- **Your instructions**: All pictures should be dropped, and only the lines from the top of the entries below through the line containing "cas ? Justifier précisément la réponse." repeated exactly, both ends included.
===============
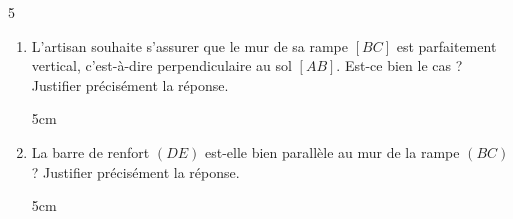 \documentclass[a4paper]{book}
\begin{document}
{\begin{exerciceNote}{5}
\begin{minipage}{0.49\linewidth}
\begin{center}
            \end{center}
        \end{minipage}      
        
        \medskip
    
        \begin{enumerate}
            \item L'artisan souhaite s'assurer que le mur de sa rampe $[BC]$ est parfaitement vertical, c'est-à-dire perpendiculaire au sol $[AB]$. Est-ce bien le cas ? Justifier précisément la réponse.
            
            \begin{ZoneReponse}{5cm}
            \end{ZoneReponse}
            
            \item La barre de renfort $(DE)$ est-elle bien parallèle au mur de la rampe $(BC)$ ? Justifier précisément la réponse.
            
            \begin{ZoneReponse}{5cm}
            \end{ZoneReponse}
        \end{enumerate}
    \end{exerciceNote}
}
\end{document}
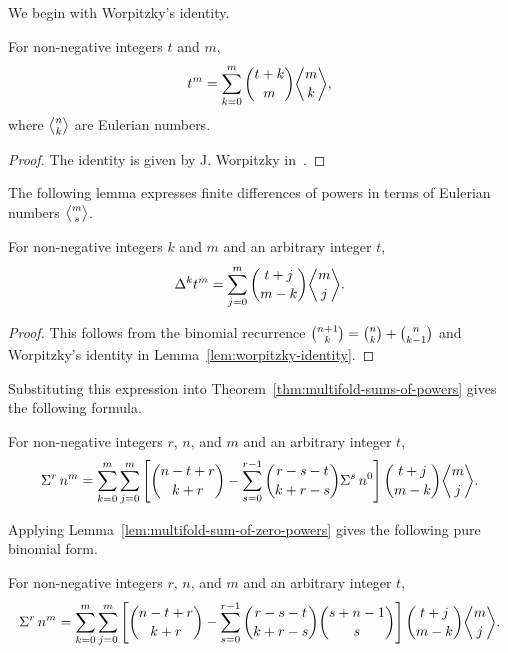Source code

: We begin with Worpitzky's identity.
\begin{lemma}
  \label{lem:worpitzky-identity}
  For non-negative integers $t$ and $m$,
  \begin{align*}
    t^{m} = \sum_{k=0}^{m} \binom{t+k}{m} \eulerian{m}{k},
  \end{align*}
  where $\eulerian{n}{k}$ are Eulerian numbers.
  \begin{proof}
    The identity is given by J. Worpitzky in~\cite{Worpitzky1883}.
  \end{proof}
\end{lemma}
The following lemma expresses finite differences of powers in terms of Eulerian numbers $\eulerian{m}{s}$.
\begin{lemma}
  \label{lem:finite-differences-via-eulerian-numbers}
  For non-negative integers $k$ and $m$ and an arbitrary integer $t$,
  \begin{align*}
    \Delta^{k} t^{m} = \sum_{j=0}^{m} \binom{t+j}{m-k} \eulerian{m}{j}.
  \end{align*}
  \begin{proof}
    This follows from the binomial recurrence $\tbinom{n+1}{k} = \tbinom{n}{k} + \tbinom{n}{k-1}$ and Worpitzky's identity in Lemma~\eqref{lem:worpitzky-identity}.
  \end{proof}
\end{lemma}
Substituting this expression into Theorem~\eqref{thm:multifold-sums-of-powers} gives the following formula.
\begin{proposition}
  \label{prop:multifold-eulerian-sums}
  For non-negative integers $r$, $n$, and $m$ and an arbitrary integer $t$,
  \begin{align*}
    \KnuthRFoldSum{r}{n}{m}
    = \sum_{k=0}^{m} \sum_{j=0}^{m}
    \left[
      \binom{n-t+r}{k+r}
      -
      \sum_{s=0}^{r-1}
      \binom{r-s-t}{k+r-s}
      \KnuthRFoldSum{s}{n}{0}
    \right] \binom{t+j}{m-k} \eulerian{m}{j}.
  \end{align*}
\end{proposition}
Applying Lemma~\eqref{lem:multifold-sum-of-zero-powers} gives the following pure binomial form.
\begin{proposition}
  \label{prop:multifold-eulerian-binomial-sums}
  For non-negative integers $r$, $n$, and $m$ and an arbitrary integer $t$,
  \begin{align*}
    \KnuthRFoldSum{r}{n}{m}
    = \sum_{k=0}^{m} \sum_{j=0}^{m}
    \left[
      \binom{n-t+r}{k+r}
      -
      \sum_{s=0}^{r-1}
      \binom{r-s-t}{k+r-s}
      \binom{s+n-1}{s}
    \right] \binom{t+j}{m-k} \eulerian{m}{j}.
  \end{align*}
\end{proposition}
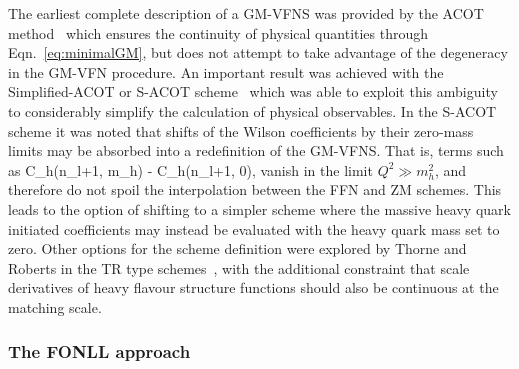The earliest complete description of a GM-VFNS was provided by the ACOT method~\cite{Collins:1978wz} which ensures the continuity of physical quantities through Eqn.~\ref{eq:minimalGM}, but does not attempt to take advantage of the degeneracy in the GM-VFN procedure. An important result was achieved with the Simplified-ACOT or S-ACOT  scheme~\cite{Collins:1998rz,Kramer:2000hn} which was able to exploit this ambiguity to considerably simplify the calculation of physical observables. In the S-ACOT scheme it was noted that shifts of the Wilson coefficients by their zero-mass limits may be absorbed into a redefinition of the GM-VFNS. That is, terms such as
\be C_h(n_l+1, m_h) - C_h(n_l+1, 0),\ee
vanish in the limit $Q^2 \gg m_h^2$, and therefore do not spoil the interpolation between the FFN and ZM schemes. This leads to the option of shifting to a simpler scheme where the massive heavy quark initiated coefficients may instead be evaluated with the heavy quark mass set to zero. Other options for the scheme definition were explored by Thorne and Roberts in the TR type schemes~\cite{Thorne:1997uu,Thorne:1997ga}, with the additional constraint that scale derivatives of heavy flavour structure functions should also be continuous at the matching scale.


\subsubsection{The FONLL approach}

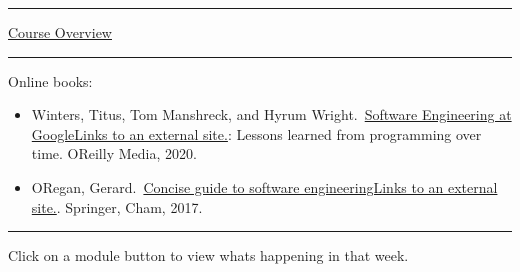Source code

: \documentclass[
]{article}
\providecommand{\tightlist}{%
  \setlength{\itemsep}{0pt}\setlength{\parskip}{0pt}}
\begin{document}
\begin{center}\rule{0.5\linewidth}{0.5pt}\end{center}

\href{https://instructure.charlotte.edu/courses/264138/files/33808309/preview}{Course
Overview}

\begin{center}\rule{0.5\linewidth}{0.5pt}\end{center}

Online books:

\begin{itemize}
\tightlist
\item
  Winters, Titus, Tom Manshreck, and Hyrum
  Wright.~\href{https://abseil.io/resources/swe-book}{Software
  Engineering at GoogleLinks to an external site.}: Lessons learned from
  programming over time. O\textquotesingle Reilly Media, 2020.
\item
  O\textquotesingle Regan,
  Gerard.~\href{https://link.springer.com/content/pdf/10.1007/978-3-319-57750-0.pdf}{Concise
  guide to software engineeringLinks to an external site.}. Springer,
  Cham, 2017.
\end{itemize}

\begin{center}\rule{0.5\linewidth}{0.5pt}\end{center}

Click on a module button to view what\textquotesingle s happening in
that week.
\end{document}

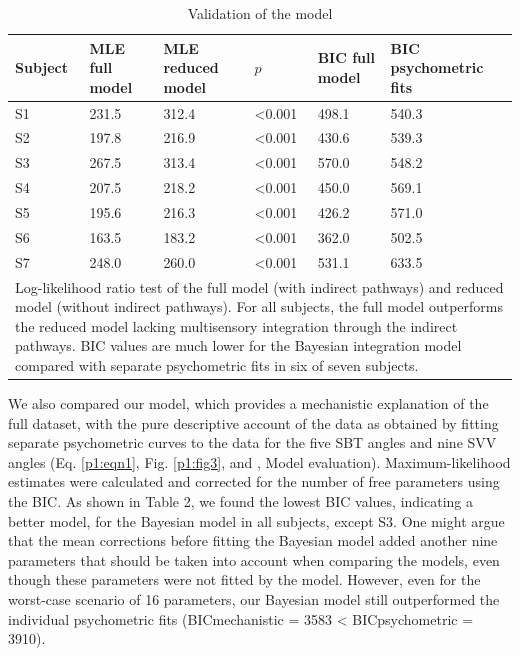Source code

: \begin{table}
\begin{tabular}{llllll}
\hline
Subject & MLE full model & MLE reduced model & $p$ & BIC full model & BIC psychometric fits \\
\hline
S1 & 231.5 & 312.4 & \textless 0.001 & 498.1 & 540.3 \\
S2 & 197.8 & 216.9 & \textless 0.001 & 430.6 & 539.3 \\
S3 & 267.5 & 313.4 & \textless 0.001 & 570.0 & 548.2 \\
S4 & 207.5 & 218.2 & \textless 0.001 & 450.0 & 569.1 \\
S5 & 195.6 & 216.3 & \textless 0.001 & 426.2 & 571.0 \\
S6 & 163.5 & 183.2 & \textless 0.001 & 362.0 & 502.5 \\
S7 & 248.0 & 260.0 & \textless 0.001 & 531.1 & 633.5 \\ 
\hline
\multicolumn{6}{l}{Log-likelihood ratio test of the full model (with indirect pathways) and reduced model (without indirect pathways). For all subjects, the full model outperforms the reduced model lacking multisensory integration through the indirect pathways. BIC values are much lower for the Bayesian integration model compared with separate psychometric fits in six of seven subjects.} \\
\end{tabular}
\caption{Validation of the model}
\label{p1:tab2}
\end{table}


We also compared our model, which provides a mechanistic explanation of the full dataset, with the pure descriptive account of the data as obtained by fitting separate psychometric curves to the data for the five SBT angles and nine SVV angles (Eq. \ref{p1:eqn1}, Fig. \ref{p1:fig3}, and , Model evaluation). Maximum-likelihood estimates were calculated and corrected for the number of free parameters using the BIC. As shown in Table 2, we found the lowest BIC values, indicating a better model, for the Bayesian model in all subjects, except S3. One might argue that the mean corrections before fitting the Bayesian model added another nine parameters that should be taken into account when comparing the models, even though these parameters were not fitted by the model. However, even for the worst-case scenario of 16 parameters, our Bayesian model still outperformed the individual psychometric fits (BICmechanistic = 3583 < BICpsychometric = 3910). 

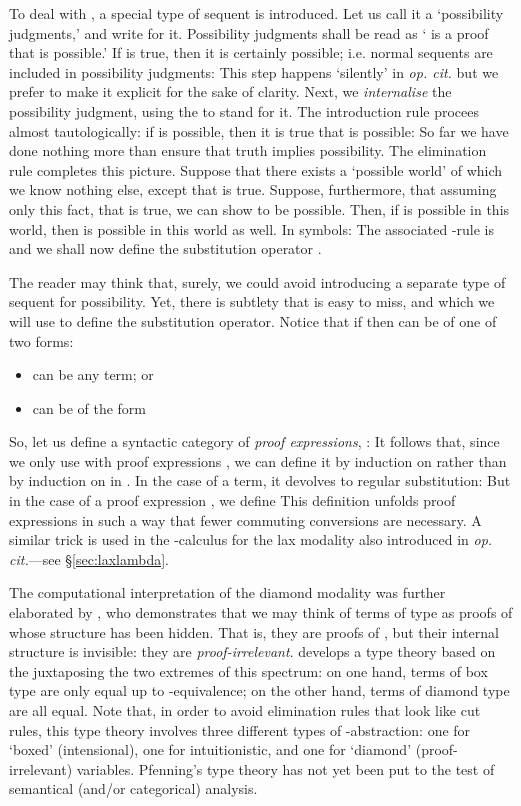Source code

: \documentclass[a4paper]{amsart}
\begin{document}
To deal with , a special type of sequent is introduced.
Let us call it a `possibility judgments,' and write
 for it. Possibility
judgments  shall be read as ` is a proof that
 is possible.' If  is true, then it is certainly possible;
i.e. normal sequents are included in possibility judgments:  This step happens `silently' in \emph{op. cit.} but we prefer
to make it explicit for the sake of clarity. Next, we
\emph{internalise} the possibility judgment, using the 
to stand for it. The introduction rule procees almost
tautologically: if  is possible, then it is true that
 is possible:  So far we have done nothing more than ensure that truth
implies possibility. The elimination rule completes this picture.
Suppose that there exists a `possible world' of which we know
nothing else, except that  is true. Suppose, furthermore, that
assuming only this fact, that  is true, we can show  to be
possible. Then, if  is possible in this world, then  is
possible in this world as well. In symbols:  The associated -rule is  and we shall now define the substitution operator .

The reader may think that, surely, we could avoid introducing a
separate type of sequent for possibility. Yet, there is subtlety
that is easy to miss, and which we will use to define the
substitution operator. Notice that if  then  can be of one of two forms:
\begin{itemize}
  \item  can be any term; or
  \item  can be of the form 
    
\end{itemize} So, let us define a syntactic category of
\emph{proof expressions}, :  It follows that, since we only use  with proof expressions , we can define it by
induction on  rather than by induction on  in
. In the case of a term, it
devolves to regular substitution:  But in the case of a proof expression , we define  This definition unfolds proof expressions in such a way that
fewer commuting conversions are necessary. A similar trick is used
in the -calculus for the lax modality also introduced in
\emph{op. cit.}---see \S \ref{sec:laxlambda}.

The computational interpretation of the diamond modality was
further elaborated by \cite{Pfenning2001}, who demonstrates
that we may think of terms of type  as proofs of 
whose structure has been hidden.  That is, they are proofs of ,
but their internal structure is invisible: they are
\emph{proof-irrelevant}. \cite{Pfenning2001} develops a type
theory based on the juxtaposing the two extremes of this spectrum:
on one hand, terms of box type are only equal up to
-equivalence; on the other hand, terms of diamond type are
all equal. Note that, in order to avoid elimination rules that
look like cut rules, this type theory involves three different
types of -abstraction: one for `boxed' (intensional), one
for intuitionistic, and one for `diamond' (proof-irrelevant)
variables. Pfenning's type theory has not yet been put to the test
of semantical (and/or categorical) analysis.
\end{document}
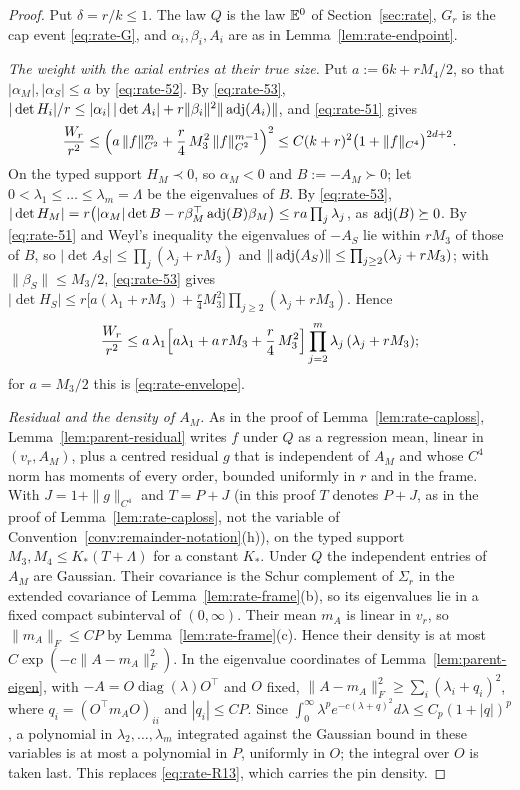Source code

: \begin{proof}
Put $\delta=r/k\le1$. The law $Q$ is the law $\E^0$ of Section~\ref{sec:rate}, $G_r$ is the cap event \eqref{eq:rate-G}, and $\alpha_i,\beta_i,A_i$ are as in Lemma~\ref{lem:rate-endpoint}.

\emph{The weight with the axial entries at their true size.} Put $a:=6k+rM_4/2$, so that $|\alpha_M|,|\alpha_S|\le a$ by \eqref{eq:rate-52}. By \eqref{eq:rate-53}, $|\det H_i|/r\le|\alpha_i|\,|\det A_i|+r\|\beta_i\|^2\|\adj(A_i)\|$, and \eqref{eq:rate-51} gives
\begin{equation}\label{eq:remainder-capW}
\frac{W_r}{r^2}\le\Bigl(a\,\|f\|_{C^2}^m+\frac r4\,M_3^2\,\|f\|_{C^2}^{m-1}\Bigr)^2\le C(k+r)^2\bigl(1+\|f\|_{C^4}\bigr)^{2d+2}.
\end{equation}
On the typed support $H_M\prec0$, so $\alpha_M<0$ and $B:=-A_M\succ0$; let $0<\lambda_1\le\dots\le\lambda_m=\Lambda$ be the eigenvalues of $B$. By \eqref{eq:rate-53}, $|\det H_M|=r\bigl(|\alpha_M|\det B-r\beta_M^{\top}\adj(B)\beta_M\bigr)\le ra\prod_j\lambda_j$, as $\adj(B)\succeq0$. By \eqref{eq:rate-51} and Weyl's inequality the eigenvalues of $-A_S$ lie within $rM_3$ of those of $B$, so $|\det A_S|\le\prod_j(\lambda_j+rM_3)$ and $\|\adj(A_S)\|\le\prod_{j\ge2}(\lambda_j+rM_3)$; with $\|\beta_S\|\le M_3/2$, \eqref{eq:rate-53} gives $|\det H_S|\le r\bigl[a(\lambda_1+rM_3)+\frac r4M_3^2\bigr]\prod_{j\ge2}(\lambda_j+rM_3)$. Hence
\begin{equation}\label{eq:remainder-capenv}
\frac{W_r}{r^2}\le a\,\lambda_1\Bigl[a\lambda_1+a\,rM_3+\frac r4\,M_3^2\Bigr]\prod_{j=2}^m\lambda_j\,(\lambda_j+rM_3);
\end{equation}
for $a=M_3/2$ this is \eqref{eq:rate-envelope}.

\emph{Residual and the density of $A_M$.} As in the proof of Lemma~\ref{lem:rate-caploss}, Lemma~\ref{lem:parent-residual} writes $f$ under $Q$ as a regression mean, linear in $(v_r,A_M)$, plus a centred residual $g$ that is independent of $A_M$ and whose $C^4$ norm has moments of every order, bounded uniformly in $r$ and in the frame. With $J=1+\|g\|_{C^4}$ and $T=P+J$ (in this proof $T$ denotes $P+J$, as in the proof of Lemma~\ref{lem:rate-caploss}, not the variable of Convention~\ref{conv:remainder-notation}(h)), on the typed support $M_3,M_4\le K_*(T+\Lambda)$ for a constant $K_*$. Under $Q$ the independent entries of $A_M$ are Gaussian. Their covariance is the Schur complement of $\Sigma_r$ in the extended covariance of Lemma~\ref{lem:rate-frame}(b), so its eigenvalues lie in a fixed compact subinterval of $(0,\infty)$. Their mean $m_A$ is linear in $v_r$, so $\|m_A\|_F\le CP$ by Lemma~\ref{lem:rate-frame}(c). Hence their density is at most $C\exp(-c\|A-m_A\|_F^2)$. In the eigenvalue coordinates of Lemma~\ref{lem:parent-eigen}, with $-A=O\operatorname{diag}(\lambda)O^{\top}$ and $O$ fixed, $\|A-m_A\|_F^2\ge\sum_i(\lambda_i+q_i)^2$, where $q_i=(O^{\top}m_AO)_{ii}$ and $|q_i|\le CP$. Since $\int_0^\infty\lambda^pe^{-c(\lambda+q)^2}d\lambda\le C_p(1+|q|)^p$, a polynomial in $\lambda_2,\dots,\lambda_m$ integrated against the Gaussian bound in these variables is at most a polynomial in $P$, uniformly in $O$; the integral over $O$ is taken last. This replaces \eqref{eq:rate-R13}, which carries the pin density.


\end{proof}
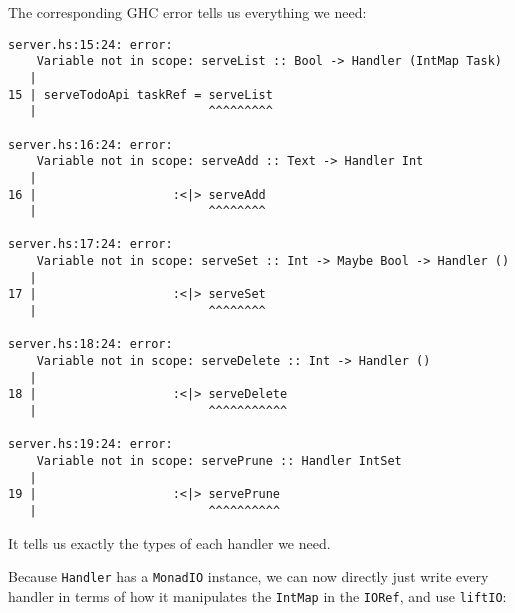 \documentclass[]{article}
\begin{document}
The corresponding GHC error tells us everything we need:

\begin{verbatim}
server.hs:15:24: error:
    Variable not in scope: serveList :: Bool -> Handler (IntMap Task)
   |
15 | serveTodoApi taskRef = serveList
   |                        ^^^^^^^^^

server.hs:16:24: error:
    Variable not in scope: serveAdd :: Text -> Handler Int
   |
16 |                   :<|> serveAdd
   |                        ^^^^^^^^

server.hs:17:24: error:
    Variable not in scope: serveSet :: Int -> Maybe Bool -> Handler ()
   |
17 |                   :<|> serveSet
   |                        ^^^^^^^^

server.hs:18:24: error:
    Variable not in scope: serveDelete :: Int -> Handler ()
   |
18 |                   :<|> serveDelete
   |                        ^^^^^^^^^^^

server.hs:19:24: error:
    Variable not in scope: servePrune :: Handler IntSet
   |
19 |                   :<|> servePrune
   |                        ^^^^^^^^^^
\end{verbatim}

It tells us exactly the types of each handler we need.

Because \texttt{Handler} has a \texttt{MonadIO} instance, we can now directly
just write every handler in terms of how it manipulates the \texttt{IntMap} in
the \texttt{IORef}, and use \texttt{liftIO}:
\end{document}
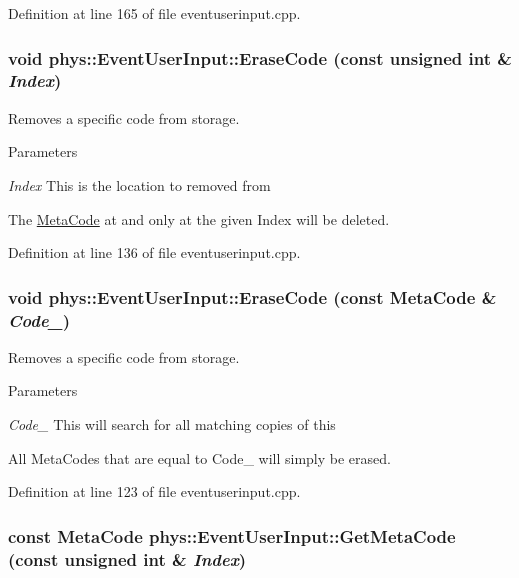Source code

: Definition at line 165 of file eventuserinput.cpp.

\hypertarget{classphys_1_1EventUserInput_a583084578443019d6e286b8f0e02ce58}{
\subsubsection[{EraseCode}]{\setlength{\rightskip}{0pt plus 5cm}void phys::EventUserInput::EraseCode (const unsigned int \& {\em Index})}}
\label{d7/df5/classphys_1_1EventUserInput_a583084578443019d6e286b8f0e02ce58}


Removes a specific code from storage. 


\begin{DoxyParams}{Parameters}
\item[{\em Index}]This is the location to removed from\end{DoxyParams}
The \hyperlink{classphys_1_1MetaCode}{MetaCode} at and only at the given Index will be deleted. 

Definition at line 136 of file eventuserinput.cpp.

\hypertarget{classphys_1_1EventUserInput_a34c05a76a790435799441da75a83fa9c}{
\subsubsection[{EraseCode}]{\setlength{\rightskip}{0pt plus 5cm}void phys::EventUserInput::EraseCode (const {\bf MetaCode} \& {\em Code\_\-})}}
\label{d7/df5/classphys_1_1EventUserInput_a34c05a76a790435799441da75a83fa9c}


Removes a specific code from storage. 


\begin{DoxyParams}{Parameters}
\item[{\em Code\_\-}]This will search for all matching copies of this\end{DoxyParams}
All MetaCodes that are equal to Code\_\- will simply be erased. 

Definition at line 123 of file eventuserinput.cpp.

\hypertarget{classphys_1_1EventUserInput_aaf56168b98e339cec74ae862b64632ba}{
\subsubsection[{GetMetaCode}]{\setlength{\rightskip}{0pt plus 5cm}const {\bf MetaCode} phys::EventUserInput::GetMetaCode (const unsigned int \& {\em Index})}}
\label{d7/df5/classphys_1_1EventUserInput_aaf56168b98e339cec74ae862b64632ba}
===============
- **Finished task**:
 \documentclass[a4paper]{book}
\begin{document}
{\begin{exerciceNote}{5}
\begin{minipage}{0.49\linewidth}
\begin{center}
            \end{center}
        \end{minipage}      
        
        \medskip
    
        \begin{enumerate}
            \item L'artisan souhaite s'assurer que le mur de sa rampe $[BC]$ est parfaitement vertical, c'est-à-dire perpendiculaire au sol $[AB]$. Est-ce bien le cas ? Justifier précisément la réponse.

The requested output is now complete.